Below are some records; return all of them exactly as they are.

[Stored data entries]
*** Begin section ***

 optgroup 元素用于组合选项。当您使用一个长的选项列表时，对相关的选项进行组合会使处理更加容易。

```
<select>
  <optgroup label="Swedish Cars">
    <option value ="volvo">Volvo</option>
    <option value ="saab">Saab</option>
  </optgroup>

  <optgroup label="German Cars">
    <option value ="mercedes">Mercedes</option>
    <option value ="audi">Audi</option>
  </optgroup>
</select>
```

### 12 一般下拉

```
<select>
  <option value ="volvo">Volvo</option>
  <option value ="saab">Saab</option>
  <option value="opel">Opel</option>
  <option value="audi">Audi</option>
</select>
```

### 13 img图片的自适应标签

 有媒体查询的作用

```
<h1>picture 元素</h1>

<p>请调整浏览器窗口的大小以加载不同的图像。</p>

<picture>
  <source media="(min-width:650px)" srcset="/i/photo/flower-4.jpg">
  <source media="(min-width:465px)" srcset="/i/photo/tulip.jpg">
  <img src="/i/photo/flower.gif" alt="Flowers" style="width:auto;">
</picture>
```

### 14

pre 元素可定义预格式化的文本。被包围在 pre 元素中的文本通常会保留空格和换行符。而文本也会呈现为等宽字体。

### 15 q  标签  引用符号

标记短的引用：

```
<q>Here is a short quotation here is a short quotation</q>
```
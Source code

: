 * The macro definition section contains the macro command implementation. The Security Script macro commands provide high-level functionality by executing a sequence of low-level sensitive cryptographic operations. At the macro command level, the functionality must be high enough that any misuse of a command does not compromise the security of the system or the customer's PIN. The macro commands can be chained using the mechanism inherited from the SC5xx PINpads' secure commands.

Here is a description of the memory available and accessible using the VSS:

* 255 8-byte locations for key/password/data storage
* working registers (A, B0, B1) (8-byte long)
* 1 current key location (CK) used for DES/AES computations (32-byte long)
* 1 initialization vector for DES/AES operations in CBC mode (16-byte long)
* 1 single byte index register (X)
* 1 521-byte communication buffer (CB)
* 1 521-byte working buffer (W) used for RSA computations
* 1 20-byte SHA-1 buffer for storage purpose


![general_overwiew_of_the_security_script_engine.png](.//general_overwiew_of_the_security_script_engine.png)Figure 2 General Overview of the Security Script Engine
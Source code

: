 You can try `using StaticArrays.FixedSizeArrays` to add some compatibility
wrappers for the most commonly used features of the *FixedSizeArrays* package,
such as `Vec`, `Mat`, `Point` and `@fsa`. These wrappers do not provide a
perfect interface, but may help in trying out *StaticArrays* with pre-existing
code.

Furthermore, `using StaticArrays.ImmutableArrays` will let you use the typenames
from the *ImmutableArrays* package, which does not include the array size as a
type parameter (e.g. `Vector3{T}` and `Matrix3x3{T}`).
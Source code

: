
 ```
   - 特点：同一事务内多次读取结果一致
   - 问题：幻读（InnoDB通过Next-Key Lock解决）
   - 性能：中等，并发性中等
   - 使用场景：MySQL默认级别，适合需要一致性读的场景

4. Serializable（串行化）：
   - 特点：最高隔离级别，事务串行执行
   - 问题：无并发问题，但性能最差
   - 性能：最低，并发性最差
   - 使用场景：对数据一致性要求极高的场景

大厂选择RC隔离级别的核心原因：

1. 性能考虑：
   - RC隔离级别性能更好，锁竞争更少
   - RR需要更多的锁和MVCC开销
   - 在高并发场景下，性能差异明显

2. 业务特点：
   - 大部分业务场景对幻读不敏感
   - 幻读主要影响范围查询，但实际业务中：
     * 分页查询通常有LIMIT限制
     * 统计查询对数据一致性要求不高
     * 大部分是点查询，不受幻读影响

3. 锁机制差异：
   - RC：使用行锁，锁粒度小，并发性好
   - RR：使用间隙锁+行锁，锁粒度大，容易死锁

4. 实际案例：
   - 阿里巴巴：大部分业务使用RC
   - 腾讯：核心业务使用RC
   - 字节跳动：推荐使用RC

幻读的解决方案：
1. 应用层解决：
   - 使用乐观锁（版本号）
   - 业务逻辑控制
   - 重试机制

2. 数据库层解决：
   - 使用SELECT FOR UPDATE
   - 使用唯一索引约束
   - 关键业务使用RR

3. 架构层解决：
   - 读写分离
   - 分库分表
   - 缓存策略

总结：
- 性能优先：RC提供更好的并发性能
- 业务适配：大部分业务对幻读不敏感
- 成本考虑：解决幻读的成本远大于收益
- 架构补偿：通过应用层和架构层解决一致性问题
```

*** End section ***

__Exercise result__.
 optgroup 元素用于组合选项。当您使用一个长的选项列表时，对相关的选项进行组合会使处理更加容易。

```
<select>
  <optgroup label="Swedish Cars">
    <option value ="volvo">Volvo</option>
    <option value ="saab">Saab</option>
  </optgroup>

  <optgroup label="German Cars">
    <option value ="mercedes">Mercedes</option>
    <option value ="audi">Audi</option>
  </optgroup>
</select>
```

### 12 一般下拉

```
<select>
  <option value ="volvo">Volvo</option>
  <option value ="saab">Saab</option>
  <option value="opel">Opel</option>
  <option value="audi">Audi</option>
</select>
```

### 13 img图片的自适应标签

 有媒体查询的作用

```
<h1>picture 元素</h1>

<p>请调整浏览器窗口的大小以加载不同的图像。</p>

<picture>
  <source media="(min-width:650px)" srcset="/i/photo/flower-4.jpg">
  <source media="(min-width:465px)" srcset="/i/photo/tulip.jpg">
  <img src="/i/photo/flower.gif" alt="Flowers" style="width:auto;">
</picture>
```

### 14

pre 元素可定义预格式化的文本。被包围在 pre 元素中的文本通常会保留空格和换行符。而文本也会呈现为等宽字体。

### 15 q  标签  引用符号

标记短的引用：

```
<q>Here is a short quotation here is a short quotation</q>
```
Source code

: * The macro definition section contains the macro command implementation. The Security Script macro commands provide high-level functionality by executing a sequence of low-level sensitive cryptographic operations. At the macro command level, the functionality must be high enough that any misuse of a command does not compromise the security of the system or the customer's PIN. The macro commands can be chained using the mechanism inherited from the SC5xx PINpads' secure commands.

Here is a description of the memory available and accessible using the VSS:

* 255 8-byte locations for key/password/data storage
* working registers (A, B0, B1) (8-byte long)
* 1 current key location (CK) used for DES/AES computations (32-byte long)
* 1 initialization vector for DES/AES operations in CBC mode (16-byte long)
* 1 single byte index register (X)
* 1 521-byte communication buffer (CB)
* 1 521-byte working buffer (W) used for RSA computations
* 1 20-byte SHA-1 buffer for storage purpose


![general_overwiew_of_the_security_script_engine.png](.//general_overwiew_of_the_security_script_engine.png)Figure 2 General Overview of the Security Script Engine
Source code

: You can try `using StaticArrays.FixedSizeArrays` to add some compatibility
wrappers for the most commonly used features of the *FixedSizeArrays* package,
such as `Vec`, `Mat`, `Point` and `@fsa`. These wrappers do not provide a
perfect interface, but may help in trying out *StaticArrays* with pre-existing
code.

Furthermore, `using StaticArrays.ImmutableArrays` will let you use the typenames
from the *ImmutableArrays* package, which does not include the array size as a
type parameter (e.g. `Vector3{T}` and `Matrix3x3{T}`).
Source code

:
 ```
   - 特点：同一事务内多次读取结果一致
   - 问题：幻读（InnoDB通过Next-Key Lock解决）
   - 性能：中等，并发性中等
   - 使用场景：MySQL默认级别，适合需要一致性读的场景

4. Serializable（串行化）：
   - 特点：最高隔离级别，事务串行执行
   - 问题：无并发问题，但性能最差
   - 性能：最低，并发性最差
   - 使用场景：对数据一致性要求极高的场景

大厂选择RC隔离级别的核心原因：

1. 性能考虑：
   - RC隔离级别性能更好，锁竞争更少
   - RR需要更多的锁和MVCC开销
   - 在高并发场景下，性能差异明显

2. 业务特点：
   - 大部分业务场景对幻读不敏感
   - 幻读主要影响范围查询，但实际业务中：
     * 分页查询通常有LIMIT限制
     * 统计查询对数据一致性要求不高
     * 大部分是点查询，不受幻读影响

3. 锁机制差异：
   - RC：使用行锁，锁粒度小，并发性好
   - RR：使用间隙锁+行锁，锁粒度大，容易死锁

4. 实际案例：
   - 阿里巴巴：大部分业务使用RC
   - 腾讯：核心业务使用RC
   - 字节跳动：推荐使用RC

幻读的解决方案：
1. 应用层解决：
   - 使用乐观锁（版本号）
   - 业务逻辑控制
   - 重试机制

2. 数据库层解决：
   - 使用SELECT FOR UPDATE
   - 使用唯一索引约束
   - 关键业务使用RR

3. 架构层解决：
   - 读写分离
   - 分库分表
   - 缓存策略

总结：
- 性能优先：RC提供更好的并发性能
- 业务适配：大部分业务对幻读不敏感
- 成本考虑：解决幻读的成本远大于收益
- 架构补偿：通过应用层和架构层解决一致性问题
```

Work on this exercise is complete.